== What this task involves ==
Copy out the lines of the records below, and only those lines, from the one with "and summing from" through the one with "support-size factor per child.", exactly as they appear.

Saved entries

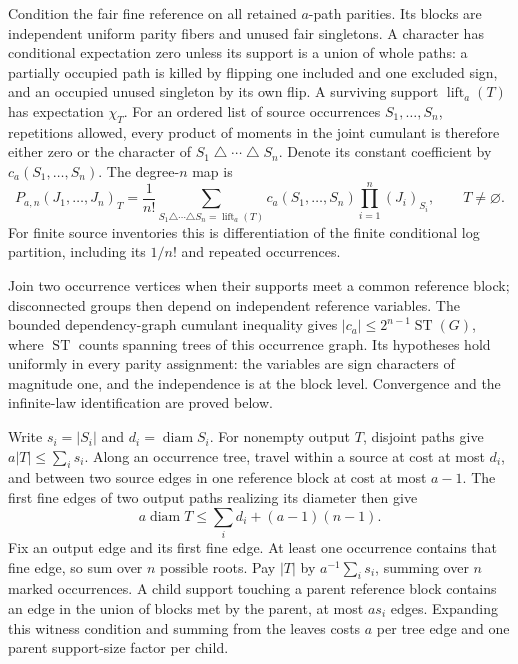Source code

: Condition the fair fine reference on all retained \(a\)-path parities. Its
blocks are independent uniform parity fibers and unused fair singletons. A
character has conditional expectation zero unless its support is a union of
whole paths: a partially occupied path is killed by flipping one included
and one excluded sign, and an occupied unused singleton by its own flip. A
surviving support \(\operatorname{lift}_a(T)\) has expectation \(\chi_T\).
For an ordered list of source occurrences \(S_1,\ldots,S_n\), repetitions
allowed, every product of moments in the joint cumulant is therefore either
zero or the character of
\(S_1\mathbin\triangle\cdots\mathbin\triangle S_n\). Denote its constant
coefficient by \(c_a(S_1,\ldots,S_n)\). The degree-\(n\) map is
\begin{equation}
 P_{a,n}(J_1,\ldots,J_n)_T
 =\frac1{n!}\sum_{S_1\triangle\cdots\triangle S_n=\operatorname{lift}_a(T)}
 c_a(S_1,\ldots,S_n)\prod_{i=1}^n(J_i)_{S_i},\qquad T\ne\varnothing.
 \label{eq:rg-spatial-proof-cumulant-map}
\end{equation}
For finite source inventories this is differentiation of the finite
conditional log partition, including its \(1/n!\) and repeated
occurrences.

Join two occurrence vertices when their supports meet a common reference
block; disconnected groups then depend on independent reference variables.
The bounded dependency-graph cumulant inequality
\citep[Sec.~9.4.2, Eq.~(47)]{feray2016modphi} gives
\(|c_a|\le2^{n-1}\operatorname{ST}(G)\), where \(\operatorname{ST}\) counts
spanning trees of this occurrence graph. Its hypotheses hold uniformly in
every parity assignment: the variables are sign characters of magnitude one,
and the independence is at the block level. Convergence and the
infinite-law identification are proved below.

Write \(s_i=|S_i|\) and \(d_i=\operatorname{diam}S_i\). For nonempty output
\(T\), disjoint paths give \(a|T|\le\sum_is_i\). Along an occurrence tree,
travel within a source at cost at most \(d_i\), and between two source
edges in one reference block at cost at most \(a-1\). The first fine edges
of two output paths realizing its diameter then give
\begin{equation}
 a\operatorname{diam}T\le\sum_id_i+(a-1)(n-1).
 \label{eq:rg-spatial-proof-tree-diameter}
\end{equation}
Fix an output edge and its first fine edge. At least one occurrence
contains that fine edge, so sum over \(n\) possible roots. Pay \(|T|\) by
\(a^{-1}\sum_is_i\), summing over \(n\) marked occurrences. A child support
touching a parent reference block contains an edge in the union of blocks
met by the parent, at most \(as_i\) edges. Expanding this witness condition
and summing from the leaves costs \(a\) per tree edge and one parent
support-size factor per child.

...

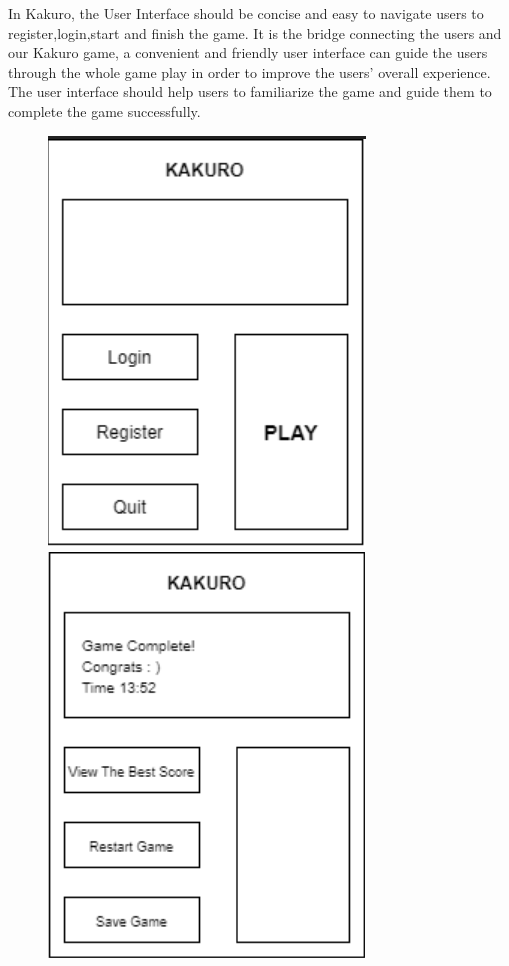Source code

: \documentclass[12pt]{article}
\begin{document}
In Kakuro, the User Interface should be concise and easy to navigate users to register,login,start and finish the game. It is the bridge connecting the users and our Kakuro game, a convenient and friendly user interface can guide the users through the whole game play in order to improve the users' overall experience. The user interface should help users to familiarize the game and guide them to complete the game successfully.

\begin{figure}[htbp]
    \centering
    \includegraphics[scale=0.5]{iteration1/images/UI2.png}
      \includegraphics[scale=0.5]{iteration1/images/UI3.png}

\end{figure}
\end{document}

---

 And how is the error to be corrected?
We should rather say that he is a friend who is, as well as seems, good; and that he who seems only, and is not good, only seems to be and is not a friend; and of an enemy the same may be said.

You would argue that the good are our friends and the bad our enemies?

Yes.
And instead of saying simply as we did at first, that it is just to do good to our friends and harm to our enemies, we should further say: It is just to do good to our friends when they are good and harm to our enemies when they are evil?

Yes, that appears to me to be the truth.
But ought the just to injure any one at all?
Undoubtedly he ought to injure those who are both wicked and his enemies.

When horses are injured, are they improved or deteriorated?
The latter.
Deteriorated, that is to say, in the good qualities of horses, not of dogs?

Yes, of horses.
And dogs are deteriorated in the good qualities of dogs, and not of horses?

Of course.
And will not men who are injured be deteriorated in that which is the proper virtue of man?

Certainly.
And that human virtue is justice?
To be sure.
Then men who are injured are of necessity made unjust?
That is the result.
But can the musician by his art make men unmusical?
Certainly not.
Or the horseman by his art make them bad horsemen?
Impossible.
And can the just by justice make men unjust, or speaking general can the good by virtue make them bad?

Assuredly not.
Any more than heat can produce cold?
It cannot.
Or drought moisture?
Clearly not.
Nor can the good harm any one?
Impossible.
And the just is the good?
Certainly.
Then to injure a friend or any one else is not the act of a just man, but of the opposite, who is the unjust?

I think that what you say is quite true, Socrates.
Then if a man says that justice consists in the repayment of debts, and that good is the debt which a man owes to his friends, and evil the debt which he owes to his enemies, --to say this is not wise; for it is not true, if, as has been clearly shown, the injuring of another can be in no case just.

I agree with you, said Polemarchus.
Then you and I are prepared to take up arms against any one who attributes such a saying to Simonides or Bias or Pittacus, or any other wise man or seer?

== Response below ==
and summing from the leaves costs \(a\) per tree edge and one parent
support-size factor per child.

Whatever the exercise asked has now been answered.